To do:
In the records below, count the lines that have "data" and answer with the number alone.

Document images with source code:

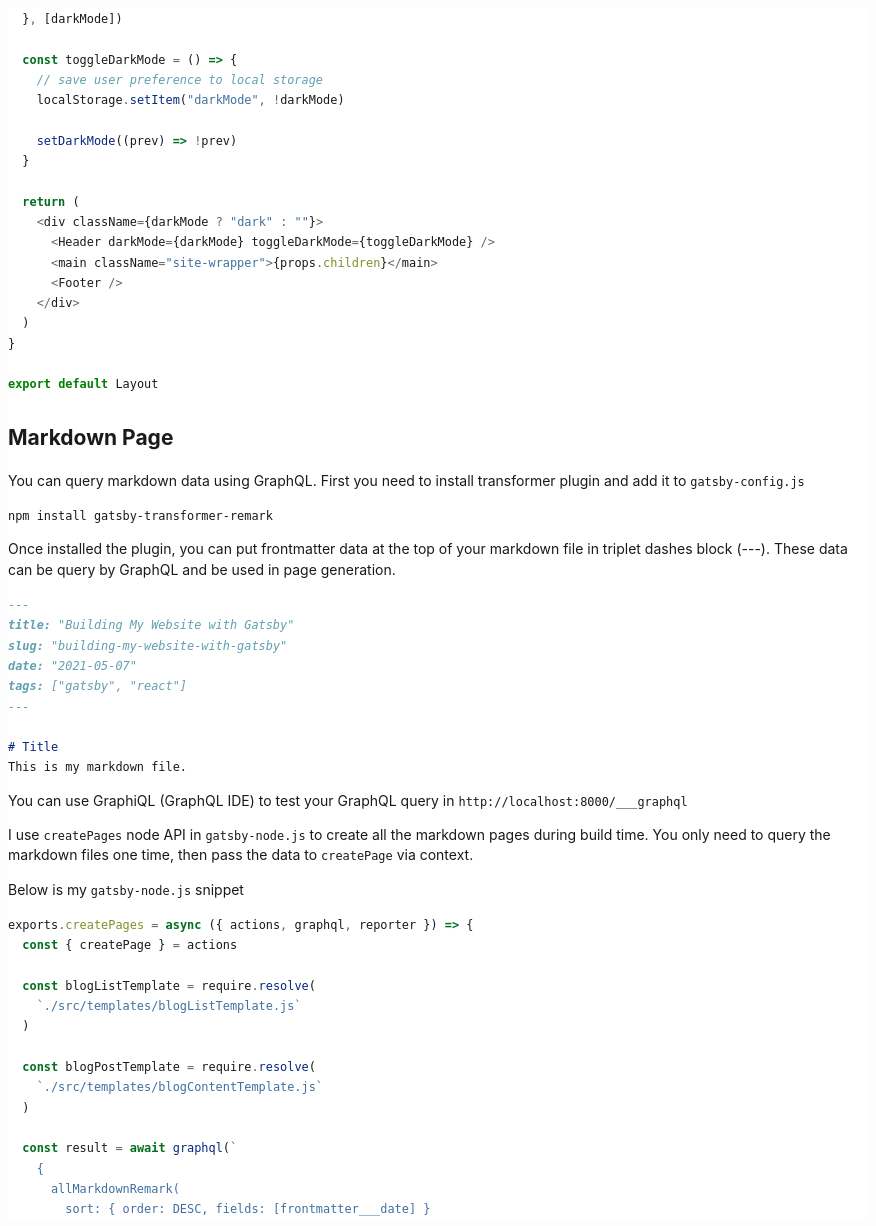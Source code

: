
 ```js
  }, [darkMode])

  const toggleDarkMode = () => {
    // save user preference to local storage
    localStorage.setItem("darkMode", !darkMode)

    setDarkMode((prev) => !prev)
  }

  return (
    <div className={darkMode ? "dark" : ""}>
      <Header darkMode={darkMode} toggleDarkMode={toggleDarkMode} />
      <main className="site-wrapper">{props.children}</main>
      <Footer />
    </div>
  )
}

export default Layout
```

## Markdown Page
You can query markdown data using GraphQL. First you need to install transformer plugin and add it to `gatsby-config.js`
```shell
npm install gatsby-transformer-remark
```

Once installed the plugin, you can put frontmatter data at the top of your markdown file in triplet dashes block (---). These data can be query by GraphQL and be used in page generation. 
```md
---
title: "Building My Website with Gatsby"
slug: "building-my-website-with-gatsby"
date: "2021-05-07"
tags: ["gatsby", "react"]
---

# Title
This is my markdown file.
```

You can use GraphiQL (GraphQL IDE) to test your GraphQL query in `http://localhost:8000/___graphql`

I use `createPages` node API in `gatsby-node.js` to create all the markdown pages during build time. You only need to query the markdown files one time, then pass the data to `createPage` via context.

Below is my `gatsby-node.js` snippet
```js
exports.createPages = async ({ actions, graphql, reporter }) => {
  const { createPage } = actions

  const blogListTemplate = require.resolve(
    `./src/templates/blogListTemplate.js`
  )

  const blogPostTemplate = require.resolve(
    `./src/templates/blogContentTemplate.js`
  )

  const result = await graphql(`
    {
      allMarkdownRemark(
        sort: { order: DESC, fields: [frontmatter___date] }
```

Task solution:
3